BMJ Health Care Inform. 2022 Oct;29(1). doi: 10.1136/bmjhci-2022-100633.
To gain maximum insight from large administrative healthcare datasets it is important to understand their data quality. Although a gold standard against which to assess criterion validity rarely exists for such datasets, internal consistency can be evaluated. We aimed to identify inconsistencies in the recording of mandatory International Statistical Classification of Diseases and Related Health Problems, tenth revision (ICD-10) codes within the Hospital Episodes Statistics dataset in England.
Three exemplar medical conditions where recording is mandatory once diagnosed were chosen: autism, type II diabetes mellitus and Parkinson's disease dementia. We identified the first occurrence of the condition ICD-10 code for a patient during the period April 2013 to March 2021 and in subsequent hospital spells. We designed and trained random forest classifiers to identify variables strongly associated with recording inconsistencies.

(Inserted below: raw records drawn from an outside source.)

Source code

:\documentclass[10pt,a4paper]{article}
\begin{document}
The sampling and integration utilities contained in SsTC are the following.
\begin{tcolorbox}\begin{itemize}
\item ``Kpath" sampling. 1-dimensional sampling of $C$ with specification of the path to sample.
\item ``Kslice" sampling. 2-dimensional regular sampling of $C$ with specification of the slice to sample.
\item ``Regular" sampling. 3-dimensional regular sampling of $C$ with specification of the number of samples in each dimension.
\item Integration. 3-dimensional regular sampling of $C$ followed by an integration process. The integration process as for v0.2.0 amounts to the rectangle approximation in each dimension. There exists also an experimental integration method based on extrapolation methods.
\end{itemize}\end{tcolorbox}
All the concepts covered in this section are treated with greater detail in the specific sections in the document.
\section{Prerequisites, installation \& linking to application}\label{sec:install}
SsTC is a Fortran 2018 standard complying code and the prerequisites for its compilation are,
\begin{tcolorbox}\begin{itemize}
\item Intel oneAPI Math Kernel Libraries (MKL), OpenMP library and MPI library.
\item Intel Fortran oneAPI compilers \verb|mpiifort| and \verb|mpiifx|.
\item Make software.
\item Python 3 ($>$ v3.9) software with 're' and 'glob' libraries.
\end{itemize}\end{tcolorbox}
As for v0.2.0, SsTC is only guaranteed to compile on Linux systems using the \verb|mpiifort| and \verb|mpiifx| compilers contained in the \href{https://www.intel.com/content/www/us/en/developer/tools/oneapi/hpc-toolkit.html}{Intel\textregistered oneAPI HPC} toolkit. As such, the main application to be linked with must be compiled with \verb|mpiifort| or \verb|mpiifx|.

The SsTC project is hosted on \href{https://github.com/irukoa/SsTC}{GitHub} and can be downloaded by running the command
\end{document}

For autism, diabetes and Parkinson's disease dementia respectively, 43.7%, 8.6% and 31.2% of subsequent spells had inconsistencies. Coding inconsistencies were highly correlated with non-coding of an underlying condition, a change in hospital trust and greater time between the spell with the first coded diagnosis and the subsequent spell. For patients with diabetes or Parkinson's disease dementia, the code recording for spells without an overnight stay were found to have a higher rate of inconsistencies.

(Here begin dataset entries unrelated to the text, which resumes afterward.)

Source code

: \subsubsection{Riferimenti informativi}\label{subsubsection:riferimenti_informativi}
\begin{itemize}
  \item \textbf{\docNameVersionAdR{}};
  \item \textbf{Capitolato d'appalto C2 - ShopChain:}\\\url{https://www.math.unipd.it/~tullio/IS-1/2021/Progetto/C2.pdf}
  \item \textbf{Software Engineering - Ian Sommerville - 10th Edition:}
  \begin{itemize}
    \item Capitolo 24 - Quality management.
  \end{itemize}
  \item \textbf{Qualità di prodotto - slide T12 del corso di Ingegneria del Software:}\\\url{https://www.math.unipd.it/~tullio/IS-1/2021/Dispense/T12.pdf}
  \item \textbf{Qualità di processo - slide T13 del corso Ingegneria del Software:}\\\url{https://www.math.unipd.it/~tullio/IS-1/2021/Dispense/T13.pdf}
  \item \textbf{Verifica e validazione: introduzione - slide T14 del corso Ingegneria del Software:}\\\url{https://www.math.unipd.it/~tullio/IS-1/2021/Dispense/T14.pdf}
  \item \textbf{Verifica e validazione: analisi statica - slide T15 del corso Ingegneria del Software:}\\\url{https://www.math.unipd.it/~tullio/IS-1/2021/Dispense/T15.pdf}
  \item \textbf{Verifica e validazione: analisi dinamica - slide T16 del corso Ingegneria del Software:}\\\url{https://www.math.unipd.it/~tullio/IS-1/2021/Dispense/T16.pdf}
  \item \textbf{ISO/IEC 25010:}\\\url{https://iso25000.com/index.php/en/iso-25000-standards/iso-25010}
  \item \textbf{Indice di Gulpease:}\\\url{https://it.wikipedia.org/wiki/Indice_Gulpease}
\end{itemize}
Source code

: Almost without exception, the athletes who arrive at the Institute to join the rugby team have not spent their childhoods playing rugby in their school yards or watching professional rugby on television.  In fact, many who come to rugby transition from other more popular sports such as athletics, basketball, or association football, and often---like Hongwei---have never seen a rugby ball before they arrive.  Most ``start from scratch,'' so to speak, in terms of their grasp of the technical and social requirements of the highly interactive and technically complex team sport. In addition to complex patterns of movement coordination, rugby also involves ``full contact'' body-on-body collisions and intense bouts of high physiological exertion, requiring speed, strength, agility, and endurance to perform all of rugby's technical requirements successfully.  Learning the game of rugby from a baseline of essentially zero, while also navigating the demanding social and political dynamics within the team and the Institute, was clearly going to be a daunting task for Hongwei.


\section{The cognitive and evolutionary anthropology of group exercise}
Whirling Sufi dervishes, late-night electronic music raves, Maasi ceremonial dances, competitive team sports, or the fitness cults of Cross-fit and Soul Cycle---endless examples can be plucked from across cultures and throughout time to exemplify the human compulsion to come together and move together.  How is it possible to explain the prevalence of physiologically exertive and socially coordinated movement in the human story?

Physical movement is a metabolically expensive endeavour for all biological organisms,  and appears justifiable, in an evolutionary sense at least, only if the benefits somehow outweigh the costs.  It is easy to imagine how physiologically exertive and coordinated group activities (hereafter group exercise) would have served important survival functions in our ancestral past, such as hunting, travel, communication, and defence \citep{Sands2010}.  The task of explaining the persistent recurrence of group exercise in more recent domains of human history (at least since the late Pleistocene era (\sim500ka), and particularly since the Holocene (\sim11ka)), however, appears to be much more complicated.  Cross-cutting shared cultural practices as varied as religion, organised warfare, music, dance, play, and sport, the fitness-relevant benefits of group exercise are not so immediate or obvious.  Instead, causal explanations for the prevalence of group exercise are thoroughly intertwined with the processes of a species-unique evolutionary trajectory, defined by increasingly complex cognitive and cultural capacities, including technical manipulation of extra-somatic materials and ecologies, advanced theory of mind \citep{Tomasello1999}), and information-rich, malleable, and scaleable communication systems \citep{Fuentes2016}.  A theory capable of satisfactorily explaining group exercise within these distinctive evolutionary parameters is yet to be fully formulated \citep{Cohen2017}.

Data inconsistencies are relatively common for the three conditions considered. Where these mandatory diagnoses are not recorded in administrative datasets, and where clinical decisions are made based on such data, there is potential for this to impact patient care.

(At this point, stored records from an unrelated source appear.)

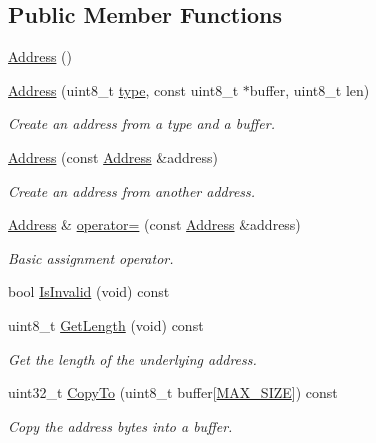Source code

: \subsection*{Public Member Functions}
\begin{DoxyCompactItemize}
\item 
\hyperlink{classns3_1_1Address_a9151562b6562bbbc76f459abe1f9a726}{Address} ()
\item 
\hyperlink{classns3_1_1Address_ae161cacc2e5f335c1f3554b569b5b5a8}{Address} (uint8\+\_\+t \hyperlink{visualizer-ideas_8txt_add98db9e15e2a58cf2b57623e7aa893a}{type}, const uint8\+\_\+t $\ast$buffer, uint8\+\_\+t len)
\begin{DoxyCompactList}\small\item\em Create an address from a type and a buffer. \end{DoxyCompactList}\item 
\hyperlink{classns3_1_1Address_aa8e374f3910cdb0c28b3d49ed0e92d1d}{Address} (const \hyperlink{classns3_1_1Address}{Address} \&address)
\begin{DoxyCompactList}\small\item\em Create an address from another address. \end{DoxyCompactList}\item 
\hyperlink{classns3_1_1Address}{Address} \& \hyperlink{classns3_1_1Address_a88049b65062cc83ca01e39ca9920d2fc}{operator=} (const \hyperlink{classns3_1_1Address}{Address} \&address)
\begin{DoxyCompactList}\small\item\em Basic assignment operator. \end{DoxyCompactList}\item 
bool \hyperlink{classns3_1_1Address_adfefe8eeb274514e4f171f4068f7e882}{Is\+Invalid} (void) const 
\item 
uint8\+\_\+t \hyperlink{classns3_1_1Address_a0b475044755d73618f308cd9438dd8ef}{Get\+Length} (void) const 
\begin{DoxyCompactList}\small\item\em Get the length of the underlying address. \end{DoxyCompactList}\item 
uint32\+\_\+t \hyperlink{classns3_1_1Address_a6d2f5089f145dc5ce1e20abc263d511d}{Copy\+To} (uint8\+\_\+t buffer\mbox{[}\hyperlink{classns3_1_1Address_a34cb50781c65195ba10651d82d084b4fae450cf1a7cb3df8a05d29b23aecf7f84}{M\+A\+X\+\_\+\+S\+I\+ZE}\mbox{]}) const 
\begin{DoxyCompactList}\small\item\em Copy the address bytes into a buffer. \end{DoxyCompactList}\item 

\end{DoxyCompactItemize}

为了从大型医疗保健管理数据集获得最大的见解,了解其数据质量非常重要。尽管对于此类数据集,很少存在评估准则有效性的金标准,但可以评估内部一致性。我们旨在确定英格兰医院住院统计数据集中强制性国际疾病分类第十版(ICD-10)代码记录中的不一致之处。
选择了三种记录是强制性的示例医学病症:自闭症、2 型糖尿病和帕金森病痴呆症。我们确定了患者在 2013 年 4 月至 2021 年 3 月期间首次出现该病症的 ICD-10 代码,以及随后的住院记录。我们设计并培训了随机森林分类器来识别与记录不一致性强相关的变量。
对于自闭症、糖尿病和帕金森病痴呆症,分别有 43.7%、8.6%和 31.2%的后续记录存在不一致。编码不一致与未记录潜在病症、医院信托变更以及记录首次编码诊断与后续记录之间的时间间隔较长高度相关。对于没有过夜记录的糖尿病或帕金森病痴呆症患者,发现其记录代码的不一致率更高。
在所考虑的三种病症中,数据不一致相对常见。如果这些强制性诊断未在管理数据集内记录,并且临床决策基于此类数据做出,则可能会影响患者的护理。